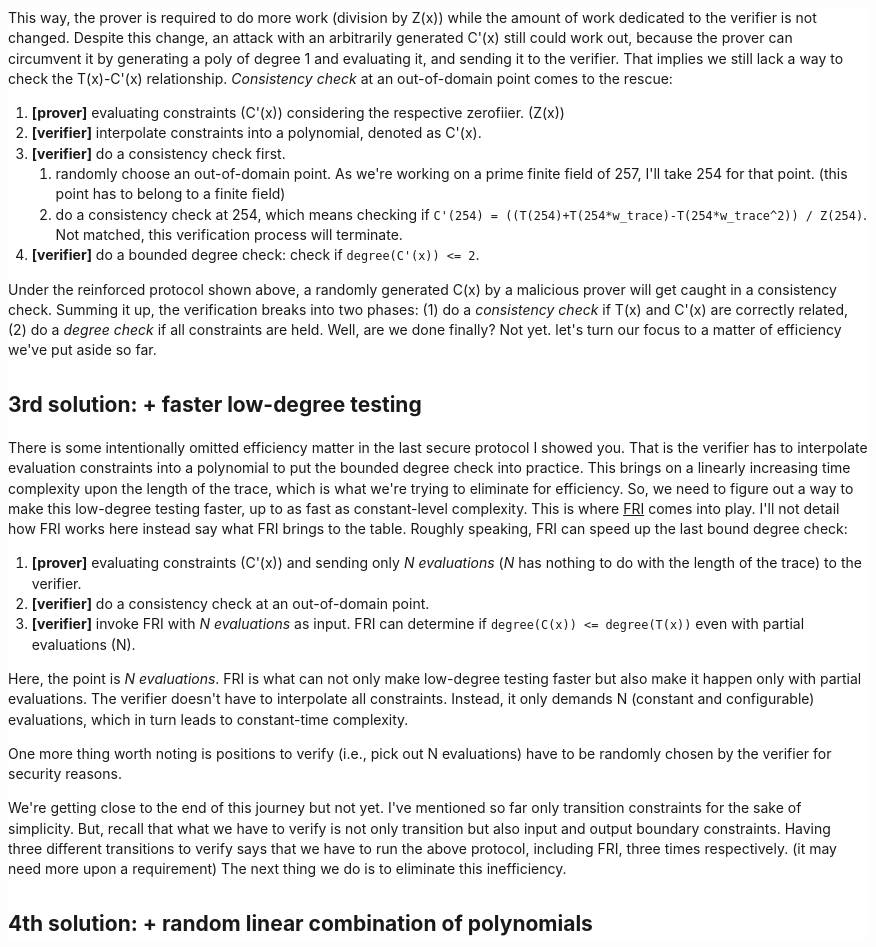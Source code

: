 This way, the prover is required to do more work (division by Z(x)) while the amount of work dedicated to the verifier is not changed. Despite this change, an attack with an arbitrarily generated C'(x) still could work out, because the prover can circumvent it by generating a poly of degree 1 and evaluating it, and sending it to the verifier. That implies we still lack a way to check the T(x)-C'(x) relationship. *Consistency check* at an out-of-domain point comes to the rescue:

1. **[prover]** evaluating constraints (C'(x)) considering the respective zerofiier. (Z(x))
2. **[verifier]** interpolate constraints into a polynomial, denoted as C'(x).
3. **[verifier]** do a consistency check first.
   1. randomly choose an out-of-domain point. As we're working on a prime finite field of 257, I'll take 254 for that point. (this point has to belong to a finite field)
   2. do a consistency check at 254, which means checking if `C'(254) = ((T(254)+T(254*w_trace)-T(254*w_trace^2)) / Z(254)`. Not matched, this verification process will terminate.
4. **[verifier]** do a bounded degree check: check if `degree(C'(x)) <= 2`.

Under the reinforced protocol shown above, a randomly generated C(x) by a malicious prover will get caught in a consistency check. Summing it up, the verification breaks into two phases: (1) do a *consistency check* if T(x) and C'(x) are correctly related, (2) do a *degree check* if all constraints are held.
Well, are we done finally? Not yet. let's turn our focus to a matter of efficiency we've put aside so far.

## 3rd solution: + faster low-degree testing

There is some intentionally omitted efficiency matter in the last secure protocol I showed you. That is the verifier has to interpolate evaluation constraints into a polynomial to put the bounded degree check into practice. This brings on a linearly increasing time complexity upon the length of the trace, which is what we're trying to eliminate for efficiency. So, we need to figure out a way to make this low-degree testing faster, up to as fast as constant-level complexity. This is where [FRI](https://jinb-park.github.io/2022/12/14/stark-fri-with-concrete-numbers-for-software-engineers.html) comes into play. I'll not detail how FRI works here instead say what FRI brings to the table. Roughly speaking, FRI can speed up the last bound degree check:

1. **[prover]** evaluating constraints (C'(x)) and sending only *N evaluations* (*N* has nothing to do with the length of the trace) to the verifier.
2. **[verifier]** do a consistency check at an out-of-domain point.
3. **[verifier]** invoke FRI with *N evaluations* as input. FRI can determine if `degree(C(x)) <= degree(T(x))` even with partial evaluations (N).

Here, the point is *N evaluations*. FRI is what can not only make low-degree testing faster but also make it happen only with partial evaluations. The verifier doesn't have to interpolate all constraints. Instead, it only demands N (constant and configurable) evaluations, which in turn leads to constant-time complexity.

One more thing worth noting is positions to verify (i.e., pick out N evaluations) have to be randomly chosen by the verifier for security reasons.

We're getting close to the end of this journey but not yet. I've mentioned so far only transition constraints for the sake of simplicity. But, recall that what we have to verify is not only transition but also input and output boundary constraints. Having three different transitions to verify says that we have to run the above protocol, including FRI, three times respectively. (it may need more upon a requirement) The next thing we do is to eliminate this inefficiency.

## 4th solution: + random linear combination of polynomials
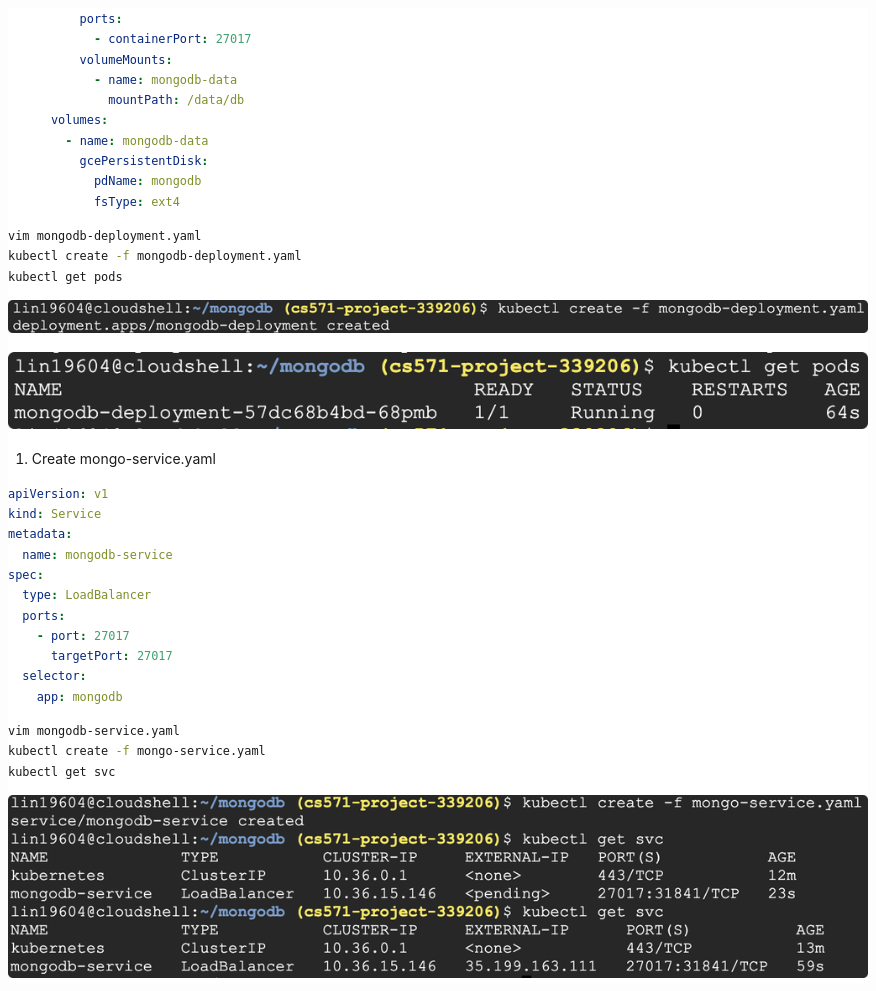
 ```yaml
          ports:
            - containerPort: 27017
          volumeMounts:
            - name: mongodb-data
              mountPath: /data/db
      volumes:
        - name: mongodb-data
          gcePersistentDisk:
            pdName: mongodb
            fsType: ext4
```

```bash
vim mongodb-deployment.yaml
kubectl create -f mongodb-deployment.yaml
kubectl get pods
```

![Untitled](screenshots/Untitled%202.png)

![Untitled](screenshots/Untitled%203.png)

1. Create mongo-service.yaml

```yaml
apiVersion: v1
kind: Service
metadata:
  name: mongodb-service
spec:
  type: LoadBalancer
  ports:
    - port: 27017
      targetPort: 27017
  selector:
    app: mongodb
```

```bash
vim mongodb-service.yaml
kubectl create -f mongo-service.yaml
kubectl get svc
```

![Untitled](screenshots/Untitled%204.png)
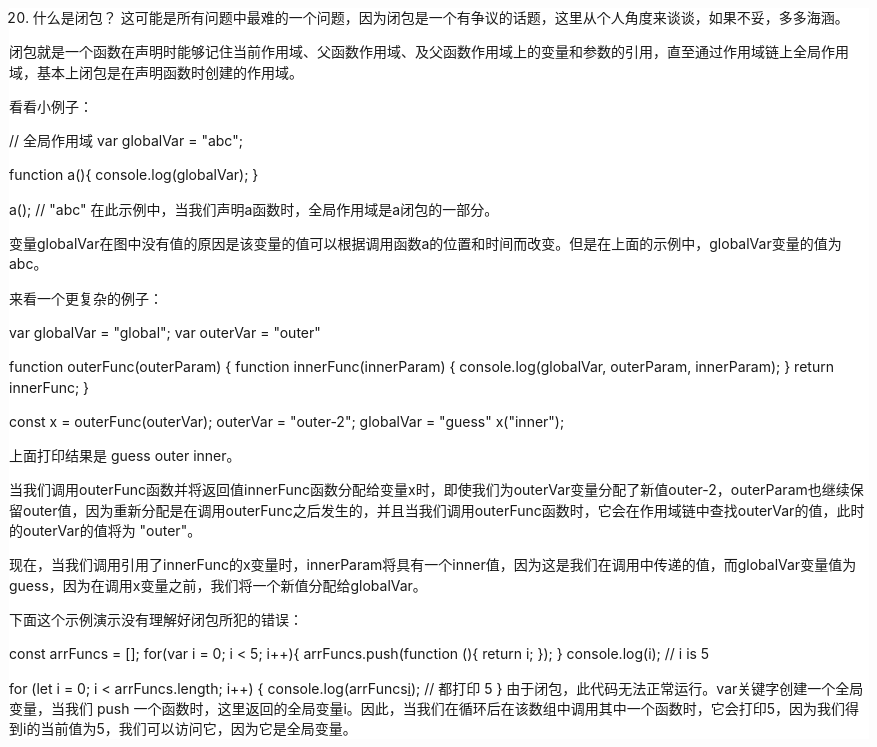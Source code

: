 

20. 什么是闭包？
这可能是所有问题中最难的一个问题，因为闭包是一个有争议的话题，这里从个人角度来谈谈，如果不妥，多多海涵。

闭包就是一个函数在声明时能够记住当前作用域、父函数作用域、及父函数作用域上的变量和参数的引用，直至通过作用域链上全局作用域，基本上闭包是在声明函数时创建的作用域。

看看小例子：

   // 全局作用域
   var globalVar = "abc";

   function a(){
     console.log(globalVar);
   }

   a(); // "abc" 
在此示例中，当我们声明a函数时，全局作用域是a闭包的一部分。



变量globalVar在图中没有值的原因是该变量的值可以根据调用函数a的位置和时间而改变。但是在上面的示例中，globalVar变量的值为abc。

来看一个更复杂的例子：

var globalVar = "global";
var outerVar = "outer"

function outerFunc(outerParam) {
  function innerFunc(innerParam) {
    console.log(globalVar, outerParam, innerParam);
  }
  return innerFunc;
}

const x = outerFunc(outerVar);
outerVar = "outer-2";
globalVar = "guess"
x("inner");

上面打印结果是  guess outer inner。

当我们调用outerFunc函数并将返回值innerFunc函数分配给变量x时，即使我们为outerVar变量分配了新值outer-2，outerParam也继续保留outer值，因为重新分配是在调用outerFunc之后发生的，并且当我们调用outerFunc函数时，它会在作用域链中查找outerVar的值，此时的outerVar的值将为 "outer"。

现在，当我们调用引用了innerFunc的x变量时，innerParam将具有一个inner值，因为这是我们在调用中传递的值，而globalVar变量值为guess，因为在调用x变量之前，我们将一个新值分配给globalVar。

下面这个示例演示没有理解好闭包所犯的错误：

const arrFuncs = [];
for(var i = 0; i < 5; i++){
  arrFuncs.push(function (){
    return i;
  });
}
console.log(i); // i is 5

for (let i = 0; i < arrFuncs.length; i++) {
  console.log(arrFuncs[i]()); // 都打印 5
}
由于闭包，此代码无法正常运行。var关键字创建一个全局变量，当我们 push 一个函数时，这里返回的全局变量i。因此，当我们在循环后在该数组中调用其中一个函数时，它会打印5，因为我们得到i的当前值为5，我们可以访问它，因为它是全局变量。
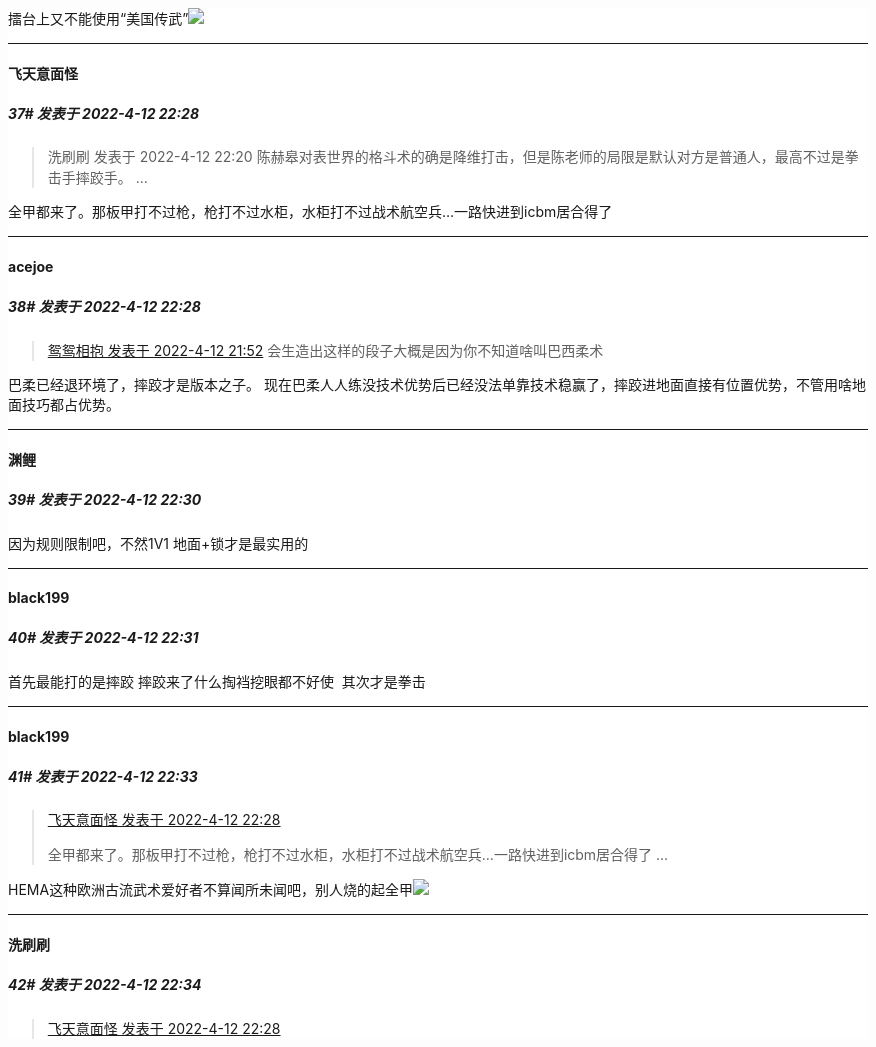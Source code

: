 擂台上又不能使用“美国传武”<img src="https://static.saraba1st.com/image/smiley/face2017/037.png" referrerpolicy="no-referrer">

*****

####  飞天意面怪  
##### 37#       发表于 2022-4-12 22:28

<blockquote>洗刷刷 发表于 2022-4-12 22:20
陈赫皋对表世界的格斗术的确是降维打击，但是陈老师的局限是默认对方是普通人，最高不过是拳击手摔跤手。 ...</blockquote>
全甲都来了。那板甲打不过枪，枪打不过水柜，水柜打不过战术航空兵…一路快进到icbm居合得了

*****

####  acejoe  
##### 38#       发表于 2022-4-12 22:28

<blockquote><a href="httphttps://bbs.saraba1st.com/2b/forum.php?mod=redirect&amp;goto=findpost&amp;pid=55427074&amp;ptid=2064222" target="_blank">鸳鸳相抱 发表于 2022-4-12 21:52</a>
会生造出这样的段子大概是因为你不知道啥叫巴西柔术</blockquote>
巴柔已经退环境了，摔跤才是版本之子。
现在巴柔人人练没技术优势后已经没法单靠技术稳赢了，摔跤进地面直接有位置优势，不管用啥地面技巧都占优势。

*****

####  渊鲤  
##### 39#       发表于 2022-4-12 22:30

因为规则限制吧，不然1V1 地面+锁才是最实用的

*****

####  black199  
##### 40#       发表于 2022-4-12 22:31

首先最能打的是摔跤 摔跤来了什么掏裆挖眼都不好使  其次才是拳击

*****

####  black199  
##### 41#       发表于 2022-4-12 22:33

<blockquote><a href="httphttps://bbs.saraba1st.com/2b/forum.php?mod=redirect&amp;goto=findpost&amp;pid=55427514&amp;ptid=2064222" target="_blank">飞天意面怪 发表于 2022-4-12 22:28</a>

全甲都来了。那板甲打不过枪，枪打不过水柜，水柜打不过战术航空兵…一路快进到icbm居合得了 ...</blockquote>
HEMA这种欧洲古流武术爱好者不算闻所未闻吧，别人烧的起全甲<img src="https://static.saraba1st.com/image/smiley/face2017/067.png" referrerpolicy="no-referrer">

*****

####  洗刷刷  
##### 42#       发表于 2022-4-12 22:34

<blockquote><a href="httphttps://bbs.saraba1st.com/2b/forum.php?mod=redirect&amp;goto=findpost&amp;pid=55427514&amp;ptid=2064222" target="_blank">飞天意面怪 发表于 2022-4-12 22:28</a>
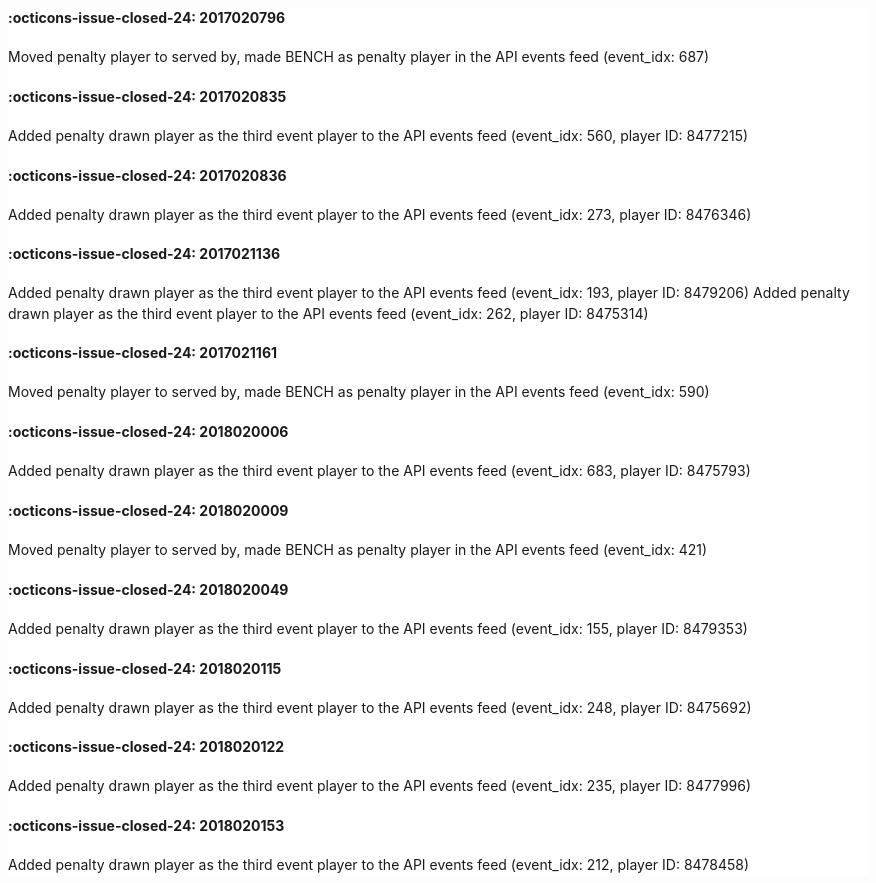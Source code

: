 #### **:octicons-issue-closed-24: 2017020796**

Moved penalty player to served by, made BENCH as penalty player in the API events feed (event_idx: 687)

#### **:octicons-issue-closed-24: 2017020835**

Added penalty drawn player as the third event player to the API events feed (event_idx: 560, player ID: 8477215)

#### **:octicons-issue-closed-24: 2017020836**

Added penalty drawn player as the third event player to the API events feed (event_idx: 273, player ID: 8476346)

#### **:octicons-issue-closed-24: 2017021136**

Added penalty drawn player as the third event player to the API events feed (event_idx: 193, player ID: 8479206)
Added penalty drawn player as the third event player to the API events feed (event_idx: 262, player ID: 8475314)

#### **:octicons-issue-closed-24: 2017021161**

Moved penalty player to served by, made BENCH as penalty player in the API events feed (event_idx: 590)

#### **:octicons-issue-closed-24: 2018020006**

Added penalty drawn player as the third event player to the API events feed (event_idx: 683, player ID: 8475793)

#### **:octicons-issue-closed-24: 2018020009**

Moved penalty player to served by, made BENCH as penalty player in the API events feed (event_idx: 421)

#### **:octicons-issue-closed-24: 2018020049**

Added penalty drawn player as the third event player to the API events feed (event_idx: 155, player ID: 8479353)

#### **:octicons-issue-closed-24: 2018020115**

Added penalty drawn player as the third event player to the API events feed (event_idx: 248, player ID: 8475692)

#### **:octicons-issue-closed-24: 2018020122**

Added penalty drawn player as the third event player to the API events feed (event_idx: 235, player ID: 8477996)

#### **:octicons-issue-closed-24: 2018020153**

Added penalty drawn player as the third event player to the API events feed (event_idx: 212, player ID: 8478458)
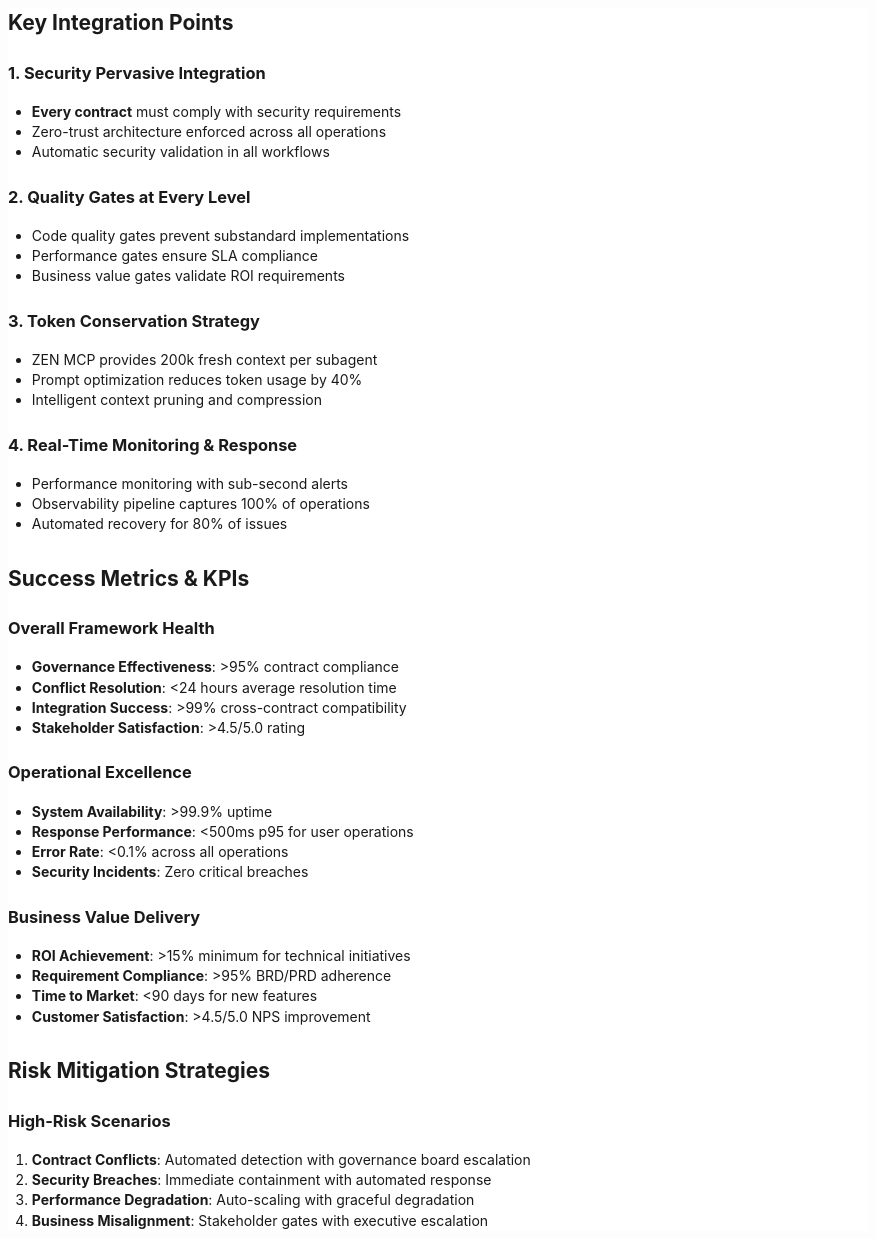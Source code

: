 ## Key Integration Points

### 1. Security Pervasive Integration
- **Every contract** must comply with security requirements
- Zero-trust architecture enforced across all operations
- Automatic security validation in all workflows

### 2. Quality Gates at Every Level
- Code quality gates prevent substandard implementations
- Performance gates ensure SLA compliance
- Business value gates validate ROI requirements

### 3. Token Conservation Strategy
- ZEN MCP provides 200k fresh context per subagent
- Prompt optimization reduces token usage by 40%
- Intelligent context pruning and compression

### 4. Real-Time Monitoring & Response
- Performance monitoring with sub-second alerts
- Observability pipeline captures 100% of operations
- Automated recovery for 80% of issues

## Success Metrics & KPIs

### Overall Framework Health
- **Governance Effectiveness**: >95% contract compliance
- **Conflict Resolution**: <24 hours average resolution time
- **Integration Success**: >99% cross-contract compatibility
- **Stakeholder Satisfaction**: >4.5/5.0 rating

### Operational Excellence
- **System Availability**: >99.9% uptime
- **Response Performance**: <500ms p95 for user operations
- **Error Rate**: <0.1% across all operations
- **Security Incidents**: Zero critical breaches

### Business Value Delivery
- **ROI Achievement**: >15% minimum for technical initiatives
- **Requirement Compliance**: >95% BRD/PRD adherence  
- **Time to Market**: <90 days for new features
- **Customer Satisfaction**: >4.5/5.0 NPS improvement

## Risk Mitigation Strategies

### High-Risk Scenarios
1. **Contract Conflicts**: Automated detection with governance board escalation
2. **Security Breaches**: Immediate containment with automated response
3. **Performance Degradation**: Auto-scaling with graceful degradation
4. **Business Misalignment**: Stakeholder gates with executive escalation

= = = = = = =

* DESCRIPTION OF THE TASK: Beginning with the first line of the material above, please output each line exactly through the line that contains "1. randomly choose", and only those, leaving out pictures.

* EXPECTED OUTPUT:
Source code

: This way, the prover is required to do more work (division by Z(x)) while the amount of work dedicated to the verifier is not changed. Despite this change, an attack with an arbitrarily generated C'(x) still could work out, because the prover can circumvent it by generating a poly of degree 1 and evaluating it, and sending it to the verifier. That implies we still lack a way to check the T(x)-C'(x) relationship. *Consistency check* at an out-of-domain point comes to the rescue:

1. **[prover]** evaluating constraints (C'(x)) considering the respective zerofiier. (Z(x))
2. **[verifier]** interpolate constraints into a polynomial, denoted as C'(x).
3. **[verifier]** do a consistency check first.
   1. randomly choose an out-of-domain point. As we're working on a prime finite field of 257, I'll take 254 for that point. (this point has to belong to a finite field)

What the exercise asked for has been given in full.